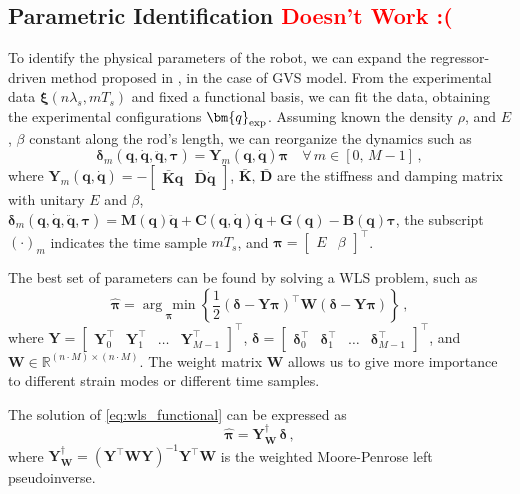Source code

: \subsection{Parametric Identification \textcolor{red}{Doesn't Work :(}}
To identify the physical parameters of the robot, we can expand the regressor-driven method proposed in \cite{stella2022experimental}, in the case of \ac{GVS} model. From the experimental data $\bm{\xi}(n \lambda_s, m T_s)$ and fixed a functional basis, we can fit the data, obtaining the experimental configurations $\bm{q}_{\textnormal{exp}}$. Assuming known the density $\rho$, and $E$, $\beta$ constant along the rod's length, we can reorganize the dynamics such as
\begin{equation} \label{eq:regressor}
    \bm{\delta}_m\left(\bm{q}, \dot{\bm{q}}, \ddot{\bm{q}}, \bm{\tau}\right) = \bm{Y}_m\left(\bm{q}, \dot{\bm{q}}\right) \bm{\pi} \quad \forall \, m \in [0, \, M - 1] \, ,
\end{equation}
where $\bm{Y}_m\left(\bm{q}, \dot{\bm{q}}\right) = - \begin{bmatrix}\bar{\bm{K}}\bm{q} & \bar{\bm{D}}\dot{\bm{q}}\end{bmatrix}$, $\bar{\bm{K}} , \, \bar{\bm{D}}$ are the stiffness and damping matrix with unitary $E$ and $\beta$, $\bm{\delta}_m\left(\bm{q}, \dot{\bm{q}}, \ddot{\bm{q}}, \bm{\tau}\right) = \bm{M}\left(\bm{q}\right) \ddot{\bm{q}} + \bm{C}\left(\bm{q}, \dot{\bm{q}}\right) \dot{\bm{q}} + \bm{G}\left(\bm{q}\right) - \bm{B}\left(\bm{q}\right) \bm{\tau}$, the subscript $\left(\cdot\right)_{m}$ indicates the time sample $m T_s$, and $\bm{\pi} = \begin{bmatrix}
    E & \beta
\end{bmatrix}^{\top}$.

The best set of parameters can be found by solving a \ac{WLS} problem, such as
\begin{equation} \label{eq:wls_functional}
    \hat{\bm{\pi}} = \underset{\bm{\pi}}{\arg \, \min} \left\{\frac{1}{2}\left(\bm{\delta} - \bm{Y}\bm{\pi}\right)^{\top} \bm{W} \left(\bm{\delta} - \bm{Y}\bm{\pi}\right)\right\} \, ,
\end{equation}
where $\bm{Y} = \begin{bmatrix} \bm{Y}^{\top}_0 & \bm{Y}^{\top}_{1} & \dots & \bm{Y}^{\top}_{M - 1} \end{bmatrix}^{\top}$, $\bm{\delta} = \begin{bmatrix} \bm{\delta}^{\top}_0 & \bm{\delta}^{\top}_{1} & \dots & \bm{\delta}^{\top}_{M - 1} \end{bmatrix}^{\top}$, and $\bm{W} \in \mathbb{R}^{\left(n \cdot M\right) \times \left(n \cdot M\right)}$. The weight matrix $\bm{W}$ allows us to give more importance to different strain modes or different time samples.

The solution of \eqref{eq:wls_functional} can be expressed as
\begin{equation} \label{eq:wsl_identification}
    \hat{\bm{\pi}} = \bm{Y}^{\dagger}_{\bm{W}} \, \bm{\delta} \, ,
\end{equation}
where $\bm{Y}^{\dagger}_{\bm{W}} = \left(\bm{Y}^{\top} \bm{W} \bm{Y}\right)^{-1} \bm{Y}^{\top} \bm{W}$ is the weighted Moore-Penrose left pseudoinverse.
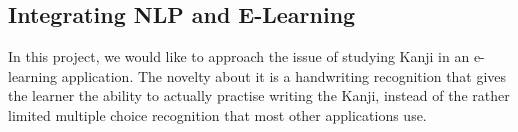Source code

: 
\subsection{Integrating NLP and E-Learning}
In this project, we would like to approach the issue of studying Kanji in an e-learning application. The novelty about it is a handwriting recognition that gives the learner the ability to actually practise writing the Kanji, instead of the rather limited multiple choice recognition that most other applications use.

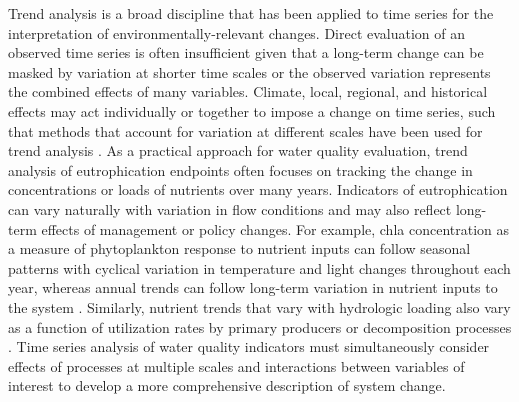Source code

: \documentclass[journal = esthag, manuscript = article]{achemso}\usepackage[]{graphicx}\usepackage[]{color}
\begin{document}
Trend analysis is a broad discipline that has been applied to time series for the interpretation of environmentally-relevant changes.  Direct evaluation of an observed time series is often insufficient given that a long-term change can be masked by variation at shorter time scales or the observed variation represents the combined effects of many variables\cite{Oneill89,Levin92}. Climate, local, regional, and historical effects may act individually or together to impose a change on time series, such that methods that account for variation at different scales have been used for trend analysis \cite{Bhangu97,Champely97,Chang08,Halliday12}.  As a practical approach for water quality evaluation, trend analysis of eutrophication endpoints often focuses on tracking the change in concentrations or loads of nutrients over many years. Indicators of eutrophication can vary naturally with variation in flow conditions and may also reflect long-term effects of management or policy changes. For example, \ac{chla} concentration as a measure of phytoplankton response to nutrient inputs can follow seasonal patterns with cyclical variation in temperature and light changes throughout each year, whereas annual trends can follow long-term variation in nutrient inputs to the system \cite{Cloern96,Cloern10}. Similarly, nutrient trends that vary with hydrologic loading also vary as a function of utilization rates by primary producers or decomposition processes \cite{Sakamoto89,Schultz08,Harding16}. Time series analysis of water quality indicators must simultaneously consider effects of processes at multiple scales and interactions between variables of interest to develop a more comprehensive description of system change. 
\end{document}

....

▶ **BRIEF**
Copy the data word for word. Pictures do not go in the copy.

▶ **YOUR SOLUTION**
Source code

: \subsection{Parametric Identification \textcolor{red}{Doesn't Work :(}}
To identify the physical parameters of the robot, we can expand the regressor-driven method proposed in \cite{stella2022experimental}, in the case of \ac{GVS} model. From the experimental data $\bm{\xi}(n \lambda_s, m T_s)$ and fixed a functional basis, we can fit the data, obtaining the experimental configurations $\bm{q}_{\textnormal{exp}}$. Assuming known the density $\rho$, and $E$, $\beta$ constant along the rod's length, we can reorganize the dynamics such as
\begin{equation} \label{eq:regressor}
    \bm{\delta}_m\left(\bm{q}, \dot{\bm{q}}, \ddot{\bm{q}}, \bm{\tau}\right) = \bm{Y}_m\left(\bm{q}, \dot{\bm{q}}\right) \bm{\pi} \quad \forall \, m \in [0, \, M - 1] \, ,
\end{equation}
where $\bm{Y}_m\left(\bm{q}, \dot{\bm{q}}\right) = - \begin{bmatrix}\bar{\bm{K}}\bm{q} & \bar{\bm{D}}\dot{\bm{q}}\end{bmatrix}$, $\bar{\bm{K}} , \, \bar{\bm{D}}$ are the stiffness and damping matrix with unitary $E$ and $\beta$, $\bm{\delta}_m\left(\bm{q}, \dot{\bm{q}}, \ddot{\bm{q}}, \bm{\tau}\right) = \bm{M}\left(\bm{q}\right) \ddot{\bm{q}} + \bm{C}\left(\bm{q}, \dot{\bm{q}}\right) \dot{\bm{q}} + \bm{G}\left(\bm{q}\right) - \bm{B}\left(\bm{q}\right) \bm{\tau}$, the subscript $\left(\cdot\right)_{m}$ indicates the time sample $m T_s$, and $\bm{\pi} = \begin{bmatrix}
    E & \beta
\end{bmatrix}^{\top}$.

The best set of parameters can be found by solving a \ac{WLS} problem, such as
\begin{equation} \label{eq:wls_functional}
    \hat{\bm{\pi}} = \underset{\bm{\pi}}{\arg \, \min} \left\{\frac{1}{2}\left(\bm{\delta} - \bm{Y}\bm{\pi}\right)^{\top} \bm{W} \left(\bm{\delta} - \bm{Y}\bm{\pi}\right)\right\} \, ,
\end{equation}
where $\bm{Y} = \begin{bmatrix} \bm{Y}^{\top}_0 & \bm{Y}^{\top}_{1} & \dots & \bm{Y}^{\top}_{M - 1} \end{bmatrix}^{\top}$, $\bm{\delta} = \begin{bmatrix} \bm{\delta}^{\top}_0 & \bm{\delta}^{\top}_{1} & \dots & \bm{\delta}^{\top}_{M - 1} \end{bmatrix}^{\top}$, and $\bm{W} \in \mathbb{R}^{\left(n \cdot M\right) \times \left(n \cdot M\right)}$. The weight matrix $\bm{W}$ allows us to give more importance to different strain modes or different time samples.

The solution of \eqref{eq:wls_functional} can be expressed as
\begin{equation} \label{eq:wsl_identification}
    \hat{\bm{\pi}} = \bm{Y}^{\dagger}_{\bm{W}} \, \bm{\delta} \, ,
\end{equation}
where $\bm{Y}^{\dagger}_{\bm{W}} = \left(\bm{Y}^{\top} \bm{W} \bm{Y}\right)^{-1} \bm{Y}^{\top} \bm{W}$ is the weighted Moore-Penrose left pseudoinverse.
Source code

: 
\subsection{Integrating NLP and E-Learning}
In this project, we would like to approach the issue of studying Kanji in an e-learning application. The novelty about it is a handwriting recognition that gives the learner the ability to actually practise writing the Kanji, instead of the rather limited multiple choice recognition that most other applications use.

Source code

: \documentclass[journal = esthag, manuscript = article]{achemso}\usepackage[]{graphicx}\usepackage[]{color}
\begin{document}
Trend analysis is a broad discipline that has been applied to time series for the interpretation of environmentally-relevant changes.  Direct evaluation of an observed time series is often insufficient given that a long-term change can be masked by variation at shorter time scales or the observed variation represents the combined effects of many variables\cite{Oneill89,Levin92}. Climate, local, regional, and historical effects may act individually or together to impose a change on time series, such that methods that account for variation at different scales have been used for trend analysis \cite{Bhangu97,Champely97,Chang08,Halliday12}.  As a practical approach for water quality evaluation, trend analysis of eutrophication endpoints often focuses on tracking the change in concentrations or loads of nutrients over many years. Indicators of eutrophication can vary naturally with variation in flow conditions and may also reflect long-term effects of management or policy changes. For example, \ac{chla} concentration as a measure of phytoplankton response to nutrient inputs can follow seasonal patterns with cyclical variation in temperature and light changes throughout each year, whereas annual trends can follow long-term variation in nutrient inputs to the system \cite{Cloern96,Cloern10}. Similarly, nutrient trends that vary with hydrologic loading also vary as a function of utilization rates by primary producers or decomposition processes \cite{Sakamoto89,Schultz08,Harding16}. Time series analysis of water quality indicators must simultaneously consider effects of processes at multiple scales and interactions between variables of interest to develop a more comprehensive description of system change. 
\end{document}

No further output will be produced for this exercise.